Scalars and vectors are used to describe the magnitude and or direction of a specific quantity. To show how much an animal weighs you would define it by a scalar quantity. A Scalar quantity is a quantity that is only described by magnitude. This includes quantities such as time and volume. An Example for volume is the amount of water in an aquarium is scalar because it is a single number and does not have more than one number associated with it. More examples are temperature, mass, and population of a city; are all scalar because they will be defined with one number. To model an object that is traveling in a specific direction, you would use something callled vector quantity. Vector quantity requires both magnitude and direction for a complete description. Examples of this is an airplane flying at the speed of sound. This is not completely defined because we do not know in what direction the jet is travelling. Say the jet is traveling 80 degrees east; this then would be considered a vector because the quantity is associated with more than one number.

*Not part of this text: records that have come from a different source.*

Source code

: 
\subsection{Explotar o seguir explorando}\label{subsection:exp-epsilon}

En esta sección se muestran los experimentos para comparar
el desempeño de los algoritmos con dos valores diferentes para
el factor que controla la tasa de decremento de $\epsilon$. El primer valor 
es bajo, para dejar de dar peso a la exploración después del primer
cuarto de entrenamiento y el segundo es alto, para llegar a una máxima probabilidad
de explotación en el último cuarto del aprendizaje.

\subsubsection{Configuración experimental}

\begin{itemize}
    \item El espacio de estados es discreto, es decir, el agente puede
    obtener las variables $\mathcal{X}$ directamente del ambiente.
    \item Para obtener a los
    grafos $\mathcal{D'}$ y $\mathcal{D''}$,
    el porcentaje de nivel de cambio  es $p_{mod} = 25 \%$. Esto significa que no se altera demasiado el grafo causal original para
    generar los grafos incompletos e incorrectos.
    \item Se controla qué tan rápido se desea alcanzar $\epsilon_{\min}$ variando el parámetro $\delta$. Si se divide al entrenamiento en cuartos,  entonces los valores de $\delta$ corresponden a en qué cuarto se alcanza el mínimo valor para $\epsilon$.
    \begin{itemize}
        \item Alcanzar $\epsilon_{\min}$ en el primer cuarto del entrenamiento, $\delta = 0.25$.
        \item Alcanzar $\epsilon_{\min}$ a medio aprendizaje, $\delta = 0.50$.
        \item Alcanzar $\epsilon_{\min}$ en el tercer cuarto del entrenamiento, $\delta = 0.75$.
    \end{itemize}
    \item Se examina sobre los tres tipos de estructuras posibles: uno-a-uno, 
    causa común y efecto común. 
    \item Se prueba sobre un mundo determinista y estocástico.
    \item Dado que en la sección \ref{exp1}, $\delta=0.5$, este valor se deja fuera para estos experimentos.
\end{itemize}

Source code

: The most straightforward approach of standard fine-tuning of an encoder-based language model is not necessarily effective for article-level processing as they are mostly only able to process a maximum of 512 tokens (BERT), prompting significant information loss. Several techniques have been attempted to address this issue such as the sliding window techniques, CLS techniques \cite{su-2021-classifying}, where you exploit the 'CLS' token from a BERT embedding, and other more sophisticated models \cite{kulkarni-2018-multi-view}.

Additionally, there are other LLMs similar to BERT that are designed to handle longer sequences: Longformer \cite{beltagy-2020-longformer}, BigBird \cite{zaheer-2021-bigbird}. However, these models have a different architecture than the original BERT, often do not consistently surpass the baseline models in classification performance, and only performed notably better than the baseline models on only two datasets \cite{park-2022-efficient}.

Velocity is used to describe the speed and direction of a object and velocity vectors are used to determine the exact velocity of an object, including any other velocities that may interfere with the object. Suppose that a bird is flying at 25mph north and there is gust of wind blowing at five mph north. To show the bird’s speed a vector would be a certain length, drawn to scale. To show the direction the vector would simply be pointing north. If a figure were to show this, it would be somthing like each centimeter represents five mph. So the a bird speed is shown by the vector pointing north that is 5cm long and the tailwind is shown by the vector one centimeter long, pointing north. So this would simply show that the bird’s actual velocity is 30mph. If instead there was a headwind 10mph south and not a tailwind it would be shown as a vector pointing south, two centimeters in length. 1 2 910


Projectile Motion


Projectile motion is simply any object that is propelled by a force into the air. The path of a projectile under only the influence of gravity is known to be parabolic arc, which is a curved path who's midpoint is equidistant from either end. After an object has been launched its inertia helps the object travel upwards but eventually it will fall back down to earth. This is because of the only constant force in projectile motion, gravity. Gravity pulls the object down before and after the object loses its inertia. If there was not any gravity the object would travel in a straight line because of the no existent downward force. When an object is launched it usually has both horizontal and vertical movement, i e , it doesn't move simply horizontally or vertically but in an arc. The vertical and horizontal components act independently to cause the projectile to travel in a parabolic path. Because Gravity works only in one direction, down, it affects only one facet of projectile motion, the vertical. The downward force of gravity is always the same even if there is a horizontal movement of the object. This means that a projectile moving horizontally, no matter how fast, will hit the ground in the same time it takes an identical object tio merely fall from the same starting height. This also means that an object moving in a parabolib arc hits the ground with the same velocity it began with. In projectile motion, any forces act independently from one another.5 6 11 [10]

Earth Satellites


Satellites are objects the orbit the earth, such as our Moon or man-made satellites. If you shot a cannon ball horizontally, it would fall at an acceleration of approximately 10 meters per second towards the ground due to gravity. If shot horizontally, the distance fallen vertically stays the same no matter how fast it may travel, but if you shoot the cannon ball fast enough, neglecting air resistance, the cannon ball can very well orbit the earth. If an object is sent at 8000 m/s, it would travel fast enough to fall and miss the earth and remain in orbit traveling in a circular path, but anything over 8000 m/s will orbit in an elliptical path since it is closer to breaking Earth's gravitational pull altogether. Most people believe that artificial satellites are sent in to orbit around earth not experiencing any gravity form earth. In fact at even 150 kms the effect of gravity is much the same as on Earth. Since this is so, the reason that satellites do not come crashing down is that they are moving so quickly that they constantly overshoot the surface. Put differently, orbit is merely the act of constantly falling around an object.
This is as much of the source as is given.